In [4]:
# imports
import requests
import os
import pandas as pd
import json  


# Foursquare

Send a request to Foursquare with a small radius (1000m) for all the bike stations in your city of choice. 

In [6]:
# Assign Environment Variables
client_id = os.environ["FOURSQUARE_CLIENT_ID"]
client_secret = os.environ["FOURSQUARE_SECRET_CLIENT_ID"]
api_key = os.environ["FOURSQUARE_API_KEY"]

# Define the endpoint URL
url = "https://api.foursquare.com/v3/places/search"

# Create an empty list to store the results
results_restaurant = []
results_bar = []
results_art = []

# import city_bikes list of latitude and longitude
bike_stations_toronto = pd.read_csv(r'C:\Users\akans\Documents\Kierans_Documents\LHL\Statistical-Modelling-Project\data\bike_stations_toronto.csv')

# Define Headers for the API requests
headers = {
"Accept": "application/json",
"Authorization": api_key
}   

# Iterate through the DataFrame rows
for index, row in bike_stations_toronto.iterrows():
    latitude = row['latitude']
    longitude = row['longitude']

    # Define parameters for the API request for this location query: restaurant
    params_restaurant = {
        'll': f'{latitude},{longitude}',
        'radius': 1000,
        'query': 'restaurant'
    }

    # Get requests for params_restaurant
    response_restaurant = requests.get(url, params=params_restaurant, headers=headers)

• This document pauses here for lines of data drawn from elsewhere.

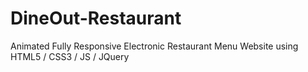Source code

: # DineOut-Restaurant
Animated Fully Responsive Electronic Restaurant Menu Website using HTML5 / CSS3 / JS / JQuery
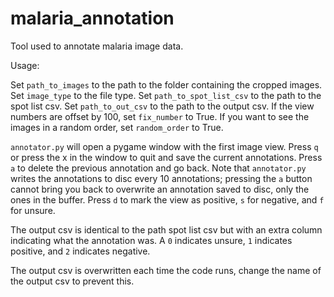 # malaria_annotation
Tool used to annotate malaria image data.

Usage:

Set `path_to_images` to the path to the folder containing the cropped images. Set `image_type` to the file type. Set `path_to_spot_list_csv` to the path to the spot list csv. Set `path_to_out_csv` to the path to the output csv. If the view numbers are offset by 100, set `fix_number` to True. If you want to see the images in a random order, set `random_order` to True. 

`annotator.py` will open a pygame window with the first image view. Press `q` or press the x in the window to quit and save the current annotations. Press `a` to delete the previous annotation and go back. Note that `annotator.py` writes the annotations to disc every 10 annotations; pressing the `a` button cannot bring you back to overwrite an annotation saved to disc, only the ones in the buffer. Press `d` to mark the view as positive, `s` for negative, and `f` for unsure.

The output csv is identical to the path spot list csv but with an extra column indicating what the annotation was. A `0` indicates unsure, `1` indicates positive, and `2` indicates negative.

The output csv is overwritten each time the code runs, change the name of the output csv to prevent this.
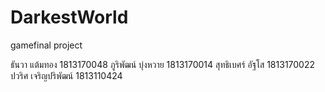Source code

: # DarkestWorld
gamefinal project

ธันวา แต้มทอง 1813170048
ภูริพัฒน์ บุ่งหวาย 1813170014
สุทธิเบศร์ อัฐโส 1813170022
ปวริศ เจริญปริพัฒน์ 1813110424
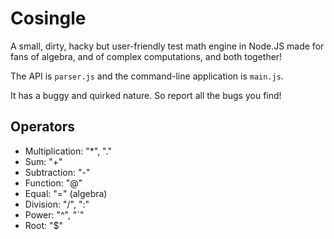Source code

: # Cosingle
A small, dirty, hacky but user-friendly test math engine in Node.JS made
for fans of algebra, and of complex computations, and both together!

The API is `parser.js` and the command-line application is `main.js`.

It has a buggy and quirked nature. So report all the bugs you find!

## Operators
- Multiplication: "*", "."
- Sum: "+"
- Subtraction: "-"
- Function: "@"
- Equal: "=" (algebra)
- Division: "/", ":"
- Power: "^", "´"
- Root: "$"
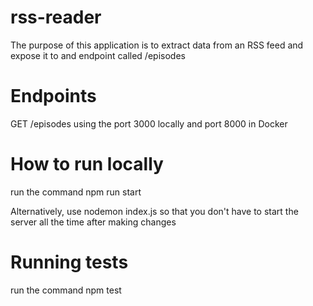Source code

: # rss-reader

The purpose of this application is to extract data from an RSS feed and expose it to and endpoint called /episodes

# Endpoints

GET /episodes using the port 3000 locally and port 8000 in Docker

# How to run locally
run the command npm run start

Alternatively, use nodemon index.js so that you don't have to start the server all the time after making changes

# Running tests
run the command npm test
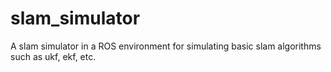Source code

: # slam_simulator
A slam simulator in a ROS environment for simulating basic slam algorithms such as ukf, ekf, etc.
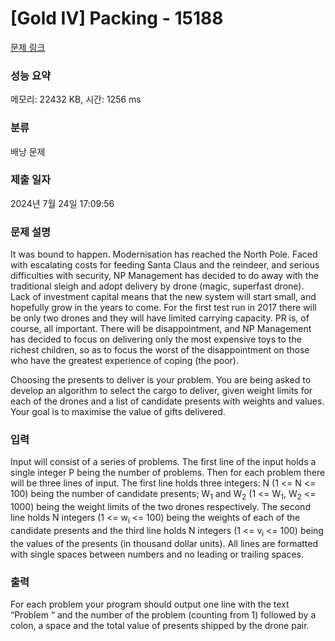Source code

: # [Gold IV] Packing - 15188 

[문제 링크](https://www.acmicpc.net/problem/15188) 

### 성능 요약

메모리: 22432 KB, 시간: 1256 ms

### 분류

배낭 문제

### 제출 일자

2024년 7월 24일 17:09:56

### 문제 설명

<p>It was bound to happen. Modernisation has reached the North Pole. Faced with escalating costs for feeding Santa Claus and the reindeer, and serious difficulties with security, NP Management has decided to do away with the traditional sleigh and adopt delivery by drone (magic, superfast drone). Lack of investment capital means that the new system will start small, and hopefully grow in the years to come. For the first test run in 2017 there will be only two drones and they will have limited carrying capacity. PR is, of course, all important. There will be disappointment, and NP Management has decided to focus on delivering only the most expensive toys to the richest children, so as to focus the worst of the disappointment on those who have the greatest experience of coping (the poor). </p>

<p>Choosing the presents to deliver is your problem. You are being asked to develop an algorithm to select the cargo to deliver, given weight limits for each of the drones and a list of candidate presents with weights and values. Your goal is to maximise the value of gifts delivered. </p>

### 입력 

 <p>Input will consist of a series of problems. The first line of the input holds a single integer P being the number of problems. Then for each problem there will be three lines of input. The first line holds three integers: N (1 <= N <= 100) being the number of candidate presents; W<sub>1</sub> and W<sub>2</sub> (1 <= W<sub>1</sub>, W<sub>2</sub> <= 1000) being the weight limits of the two drones respectively. The second line holds N integers (1 <= w<sub>i</sub> <= 100) being the weights of each of the candidate presents and the third line holds N integers (1 <= v<sub>i</sub> <= 100) being the values of the presents (in thousand dollar units). All lines are formatted with single spaces between numbers and no leading or trailing spaces. </p>

### 출력 

 <p>For each problem your program should output one line with the text “Problem “ and the number of the problem (counting from 1) followed by a colon, a space and the total value of presents shipped by the drone pair. </p>

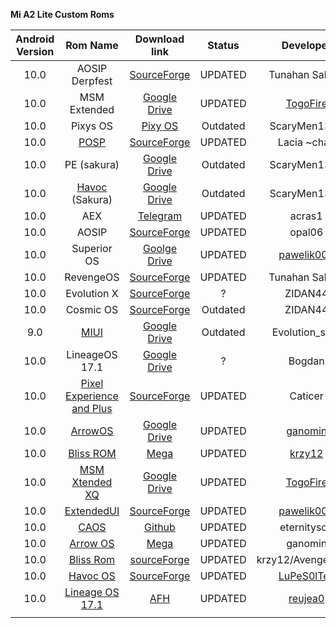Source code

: **Mi A2 Lite Custom Roms**

| Android Version |                           Rom Name                           |                        Download link                         |  Status  |                          Developer                           | Continues | Official | OTA  |
| :-------------: | :----------------------------------------------------------: | :----------------------------------------------------------: | :------: | :----------------------------------------------------------: | :-------: | :------: | :--: |
|      10.0       |                        AOSIP Derpfest                        | [SourceForge](https://sourceforge.net/projects/tunahan-s-builds/files/daisy-builds/DerpFest/) | UPDATED  |                        Tunahan Sahinn                        |     ✔     |    ✔     |  ❌   |
|      10.0       |                         MSM Extended                         | [Google Drive](https://drive.google.com/open?id=114RoL6JAQs9p77w7GMXUP4ic4sAgKvX7) | UPDATED  | [TogoFire](https://forum.xda-developers.com/member.php?u=4230687) |     ❌     |    ❌     |  ❌   |
|      10.0       |                           Pixys OS                           | [Pixy OS](https://drive.google.com/file/d/1hdlfJRyg0zZbIGKsiec-WrkkGj37Ia4N/view?usp=drivesdk) | Outdated |                         ScaryMen1325                         |     ❌     |    ❌     |  ❌   |
|      10.0       | [POSP](https://forum.xda-developers.com/mi-a2-lite/development/9-0-potato-sauce-project-laciachan-t3953159) | [SourceForge](https://sourceforge.net/projects/posp/files/daisy/croquette/) | UPDATED  |                         Lacia ~chan                          |     ✔     |    ✔     |  ✔   |
|      10.0       |                         PE (sakura)                          | [Google Drive](https://drive.google.com/open?id=12HyekcUie94imlro5cZvSQ5Qk_q4CoJ5) | Outdated |                         ScaryMen1325                         |     ❌     |    ❌     |  ❌   |
|      10.0       | [Havoc](https://forum.xda-developers.com/redmi-6-pro/development/4-9-havoc-os-v2-6-t3942681) (Sakura) | [Google Drive](https://drive.google.com/open?id=1aBeAC6EjQqifJtDBOfGrbtx55J2r_xE6) | Outdated |                         ScaryMen1325                         |     ❌     |    ❌     |  ❌   |
|      10.0       |                             AEX                              |          [Telegram](https://t.me/newsmia2lite/256)           | UPDATED  |                            acras1                            |     ✔     |    ❌     |  ❌   |
|      10.0       |                            AOSIP                             | [SourceForge](https://sourceforge.net/projects/aosip-daisy-ota/files/builds/) | UPDATED  |                            opal06                            |     ✔     |    ❌     |  ❌   |
|      10.0       |                         Superior OS                          | [Goolge Drive](https://drive.google.com/open?id=1HuBdADxPoecHA7UtAvw_PHtgGYhV7XrG) | UPDATED  | [pawelik001](https://forum.xda-developers.com/member.php?u=8419529) |     ✔     |    ✔     |  ✔   |
|      10.0       |                          RevengeOS                           | [SourceForge](https://sourceforge.net/projects/tunahan-s-builds/files/daisy-builds/Revenge-Q/) | UPDATED  |                        Tunahan Sahinn                        |     ✔     |    ✔     |  ✔   |
|      10.0       |                         Evolution X                          | [SourceForge](https://sourceforge.net/projects/daisy1/files/rom/) |    ?     |                           ZIDAN44                            |     ❔     |    ❌     |  ❌   |
|      10.0       |                          Cosmic OS                           | [SourceForge](https://sourceforge.net/projects/daisy1/files/rom/Cosmic-OS-v5.0-Quasar-daisy-20200124-2324-UNOFFICIAL.zip/download) | Outdated |                           ZIDAN44                            |     ❌     |    ❌     |  ❌   |
|       9.0       | [MIUI](https://forum.xda-developers.com/mi-a2-lite/development/9-miui-rom-t3960704) | [Google Drive](https://drive.google.com/drive/folders/1efZZvSwJ1pCKFgTAWi98CMQbdBdmwT09?usp=sharing) | Outdated |                        Evolution_serg                        |     ❌     |    ❌     |  ❌   |
|      10.0       |                        LineageOS 17.1                        | [Google Drive](https://drive.google.com/file/d/1yaMJSVFqmNyMDzOiokNtbOQ448C0Omsa/view?usp=sharing) |    ?     |                            Bogdan                            |     ❌     |    ❌     |  ❌   |
|      10.0       | [Pixel Experience and Plus](https://forum.xda-developers.com/mi-a2-lite/development/rom-pixel-experience-plus-t4069995) | [SourceForge](https://sourceforge.net/projects/fdoops-builds/files/) | UPDATED  |                           Caticer                            |     ✔     |    ❌     |  ❌   |
|      10.0       | [ArrowOS](https://forum.xda-developers.com/mi-a2-lite/development/rom-arrowos-v10-0-xiaomi-mi-a2-lite-t4072841) | [Google Drive](https://drive.google.com/drive/folders/1iYCf3K1pgHHPuF2FZLlg1caeptX8Jbtb) | UPDATED  | [ganomin](https://forum.xda-developers.com/member.php?u=9850043) |     ✔     |    ❌     |  ❌   |
|      10.0       | [Bliss ROM](https://forum.xda-developers.com/mi-a2-lite/development/10-0-bliss-rom-v12-5-xiaomi-mi-a2-lite-t4072705) | [Mega](https://mega.nz/#!7NFEECrR!GQawiMXLoAT2xufFqJ5QGjCPxThp2eCOEvuc-ATPyGY) | UPDATED  | [krzy12](https://forum.xda-developers.com/member.php?u=5938081) |     ✔     |    ❌     |  ❌   |
|      10.0       | [MSM Xtended XQ](https://forum.xda-developers.com/mi-a2-lite/development/stable-msm-xtended-xq-release-v6-0-t4063845) | [Google Drive](https://drive.google.com/file/d/1fE23XX-Sjg5S032OJFoBK27dsrR8Uin2/view) | UPDATED  | [TogoFire](https://forum.xda-developers.com/member.php?u=4230687) |     ✔     |    ❌     |  ❌   |
|      10.0       | [ExtendedUI](https://forum.xda-developers.com/mi-a2-lite/development/10-0-extendedui-xiaomi-mi-a2-lite-t4070989) | [SourceForge](https://sourceforge.net/projects/extendedui/files/daisy/) | UPDATED  | [pawelik001](https://forum.xda-developers.com/member.php?u=8419529) |     ✔     |    ✔     |  ❔   |
|      10.0       | [CAOS](https://github.com/C-A-O-S/treble_manifest_caos/wiki/CAOS-Project) | [Github](https://github.com/C-A-O-S/treble_manifest_caos/wiki/CAOS-Project) | UPDATED  |                         eternityson                          |     ✔     |    ❌     |  ❌   |
|      10.0       | [Arrow OS](https://forum.xda-developers.com/mi-a2-lite/development/rom-arrowos-v10-0-xiaomi-mi-a2-lite-t4072841) |  [Mega](https://mega.nz/#F!ud8BTSza!8EihQfOZp5N23-JM7OO2hg)  | UPDATED  |                           ganomin                            |     ✔     |    ❌     |  ❌   |
|      10.0       | [Bliss Rom](https://forum.xda-developers.com/mi-a2-lite/development/10-0-bliss-rom-v12-5-xiaomi-mi-a2-lite-t4072705) | [sourceForge](https://sourceforge.net/projects/blissroms/files/Q/daisy/Bliss-v12.5-daisy-OFFICIAL-20200330.zip/download) | UPDATED  |                      krzy12/Avengerhood                      |     ✔     |    ✔     |  ✔   |
|      10.0       |        [Havoc OS](https://t.me/A2LiteOfficial/154755)        | [SourceForge](https://sourceforge.net/projects/lupesoltec-builds/files/daisy/ten/havoc/Havoc-OS-v3.3-20200405-2019-daisy-UNOFFICIAL.zip/download) | UPDATED  |            [LuPeS0lTec](https://t.me/LuPeS0lTec)             |     ✔     |    ❌     |  ❌   |
|      10.0       | [Lineage OS 17.1](https://forum.xda-developers.com/mi-a2-lite/development/lineageos-17-1-xiaomi-a2-lite-t4076439) | [AFH](https://androidfilehost.com/?fid=4349826312261762754)  | UPDATED  | [reujea0](https://forum.xda-developers.com/member.php?u=7249498) |     ✔     |    ❌     |  ❌   |
|                 |                                                              |                                                              |          |                                                              |           |          |      |
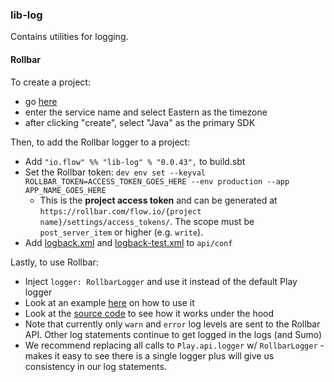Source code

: ### lib-log

Contains utilities for logging.


#### Rollbar

To create a project:
- go [here](https://rollbar.com/settings/accounts/flow.io/projects/?project_selector=1#create)
- enter the service name and select Eastern as the timezone
- after clicking "create", select "Java" as the primary SDK

Then, to add the Rollbar logger to a project:

  - Add `"io.flow" %% "lib-log" % "0.0.43",` to build.sbt
  - Set the Rollbar token: `dev env set --keyval ROLLBAR_TOKEN=ACCESS_TOKEN_GOES_HERE --env production --app APP_NAME_GOES_HERE`
    - This is the **project access token** and can be generated at `https://rollbar.com/flow.io/{project name}/settings/access_tokens/`. The scope must be `post_server_item` or higher (e.g. `write`).
  - Add [logback.xml](https://github.com/flowcommerce/misc/blob/master/log/templates/logback.xml) and [logback-test.xml](https://github.com/flowcommerce/misc/blob/master/log/templates/logback-test.xml) to `api/conf`

Lastly, to use Rollbar:
  - Inject `logger: RollbarLogger` and use it instead of the default Play logger
  - Look at an example [here](https://github.com/flowcommerce/label/blob/76f684401719be46143b3b116523d37f48620f0a/api/app/db/ShippingLabelsDao.scala#L464-L473) on how to use it
  - Look at the [source code](https://github.com/flowcommerce/lib-log/blob/master/src/main/scala/io/flow/log/Rollbar.scala#L159) to see how it works under the hood
  - Note that currently only `warn` and `error` log levels are sent to the Rollbar API. Other log statements continue to get logged in the logs (and Sumo)
  - We recommend replacing all calls to `Play.api.logger` w/ `RollbarLogger` - makes it easy to see there is a single logger plus will give us consistency in our log statements.
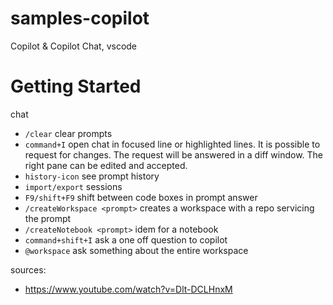 # samples-copilot

Copilot &amp; Copilot Chat, vscode

# Getting Started

chat

- `/clear` clear prompts
- `command+I` open chat in focused line or highlighted lines. It is possible to request for changes. The request will be answered in a diff window. The right pane can be edited and accepted.
- `history-icon` see prompt history
- `import/export` sessions
- `F9/shift+F9` shift between code boxes in prompt answer
- `/createWorkspace <prompt>` creates a workspace with a repo servicing the prompt
- `/createNotebook <prompt>` idem for a notebook
- `command+shift+I` ask a one off question to copilot
- `@workspace` ask something about the entire workspace

sources:

- https://www.youtube.com/watch?v=Dlt-DCLHnxM
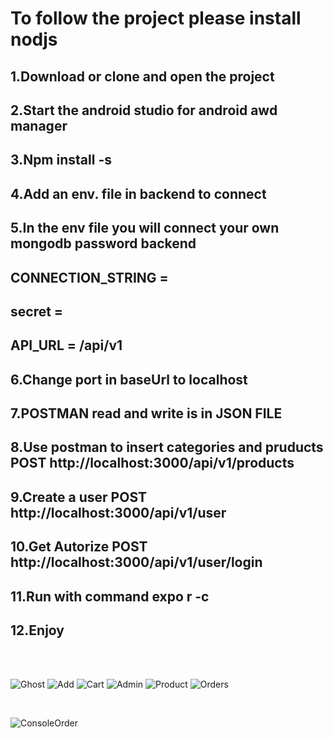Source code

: # To follow the project please install nodjs
## 1.Download or clone and open the project
## 2.Start the android studio for android awd manager
## 3.Npm install -s 
## 4.Add an env. file in backend to connect
## 5.In the env file you will connect your own mongodb password backend 
## CONNECTION_STRING = 
## secret = 
## API_URL = /api/v1
## 6.Change port in baseUrl to localhost
## 7.POSTMAN read and write is in JSON FILE
## 8.Use postman to insert categories and pruducts POST http://localhost:3000/api/v1/products
## 9.Create a user POST http://localhost:3000/api/v1/user
## 10.Get Autorize POST http://localhost:3000/api/v1/user/login
## 11.Run with command expo r -c  
## 12.Enjoy
<br/>
<br/>

![Ghost](https://user-images.githubusercontent.com/57671826/139060513-4208c97a-c98d-4e50-b3b2-0e14cd83162f.png)
![Add](https://user-images.githubusercontent.com/57671826/139079854-9e58d27f-8672-4b67-bcce-6a32a5ede33e.png)
![Cart](https://user-images.githubusercontent.com/57671826/139060698-7d53d366-dd10-4c53-ab99-6bdd4323f6d9.png)
![Admin](https://user-images.githubusercontent.com/57671826/139060713-f0d6b141-1c87-43da-a5d9-501b181dd72a.png)
![Product](https://user-images.githubusercontent.com/57671826/139061063-bce81e91-0839-4b6d-ae9b-8f249e924d63.png)
![Orders](https://user-images.githubusercontent.com/57671826/139072881-e9353776-ff31-403a-8307-0ea8d2e8562b.png)

<br/>

![ConsoleOrder](https://user-images.githubusercontent.com/57671826/139068040-d353c717-e3f2-486b-999f-e536fd2f67da.png)

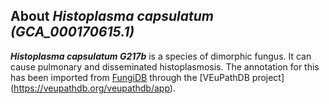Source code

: 
About *Histoplasma capsulatum (GCA\_000170615.1)* 
--------------------------------------------------------------

***Histoplasma capsulatum G217b*** is a species of dimorphic fungus. 
It can cause pulmonary and disseminated histoplasmosis.
The annotation for this has been imported from [FungiDB](https://fungidb.org/fungidb/app/record/dataset/NCBITAXON_447094)
through the [VEuPathDB project] (https://veupathdb.org/veupathdb/app).
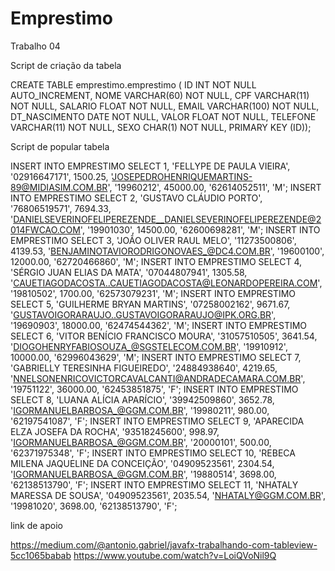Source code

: # Emprestimo
Trabalho 04


Script de criação da tabela 

CREATE TABLE emprestimo.emprestimo ( ID INT NOT NULL AUTO_INCREMENT, NOME VARCHAR(60) NOT NULL, CPF VARCHAR(11) NOT NULL, SALARIO FLOAT NOT NULL, EMAIL VARCHAR(100) NOT NULL, DT_NASCIMENTO DATE NOT NULL, VALOR FLOAT NOT NULL, TELEFONE VARCHAR(11) NOT NULL, SEXO CHAR(1) NOT NULL, PRIMARY KEY (ID));


  Script de popular tabela 
  
INSERT INTO EMPRESTIMO SELECT 1, 'FELLYPE DE PAULA VIEIRA', '02916647171', 1500.25, 'JOSEPEDROHENRIQUEMARTINS-89@MIDIASIM.COM.BR', '19960212', 45000.00, '62614052511', 'M';
INSERT INTO EMPRESTIMO SELECT 2, 'GUSTAVO CLÁUDIO PORTO', '76806519571', 7694.33, 'DANIELSEVERINOFELIPEREZENDE__DANIELSEVERINOFELIPEREZENDE@2014FWCAO.COM', '19901030', 14500.00, '62600698281', 'M';
INSERT INTO EMPRESTIMO SELECT 3, 'JOÃO OLIVER RAUL MELO', '11273500806', 4139.53, 'BENJAMINOTAVIORODRIGONOVAES_@DC4.COM.BR', '19600100', 12000.00, '62720466860', 'M';
INSERT INTO EMPRESTIMO SELECT 4, 'SÉRGIO JUAN ELIAS DA MATA', '07044807941', 1305.58, 'CAUETIAGODACOSTA..CAUETIAGODACOSTA@LEONARDOPEREIRA.COM', '19810502', 1700.00, '62573079231', 'M';
INSERT INTO EMPRESTIMO SELECT 5, 'GUILHERME BRYAN MARTINS', '07258002162', 9671.67, 'GUSTAVOIGORARAUJO..GUSTAVOIGORARAUJO@IPK.ORG.BR', '19690903', 18000.00, '62474544362', 'M';
INSERT INTO EMPRESTIMO SELECT 6, 'VITOR BENÍCIO FRANCISCO MOURA', '31057510505', 3641.54, 'DIOGOHENRYFABIOSOUZA_@SGSTELECOM.COM.BR', '19910912', 10000.00, '62996043629', 'M';
INSERT INTO EMPRESTIMO SELECT 7, 'GABRIELLY TERESINHA FIGUEIREDO', '24884938640', 4219.65, 'NNELSONENRICOVICTORCAVALCANTI@ANDRADECAMARA.COM.BR', '19751122', 36000.00, '62453851875', 'F';
INSERT INTO EMPRESTIMO SELECT 8, 'LUANA ALÍCIA APARÍCIO', '39942509860', 3652.78, 'IGORMANUELBARBOSA_@GGM.COM.BR', '19980211', 980.00, '62197541087', 'F';
INSERT INTO EMPRESTIMO SELECT 9, 'APARECIDA ELZA JOSEFA DA ROCHA', '93518245600', 998.97, 'IGORMANUELBARBOSA_@GGM.COM.BR', '20000101', 500.00, '62371975348', 'F';
INSERT INTO EMPRESTIMO SELECT 10, 'REBECA MILENA JAQUELINE DA CONCEIÇÃO', '04909523561', 2304.54, 'IGORMANUELBARBOSA_@GGM.COM.BR', '19880514', 3698.00, '62138513790', 'F';
INSERT INTO EMPRESTIMO SELECT 11, 'NHATALY MARESSA DE SOUSA', '04909523561', 2035.54, 'NHATALY@GGM.COM.BR', '19981020', 3698.00, '62138513790', 'F';

  
  
  link de apoio
  
  https://medium.com/@antonio.gabriel/javafx-trabalhando-com-tableview-5cc1065babab
  https://www.youtube.com/watch?v=LoiQVoNil9Q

    # Check the response status code and add values to results list if exists
    if response_restaurant.status_code == 200:
        try: 
            data_restaurant = response_restaurant.json()
            results_restaurant.append(data_restaurant)
        except json.JSONDecodeError: pass

    # Define parameters for the API request for this location query: bar
    params_bar = {
        'll': f'{latitude},{longitude}',
        'radius': 1000,
        'query': 'bar'
    }

    # Get requests for params_bar
    response_bar = requests.get(url, params=params_bar, headers=headers)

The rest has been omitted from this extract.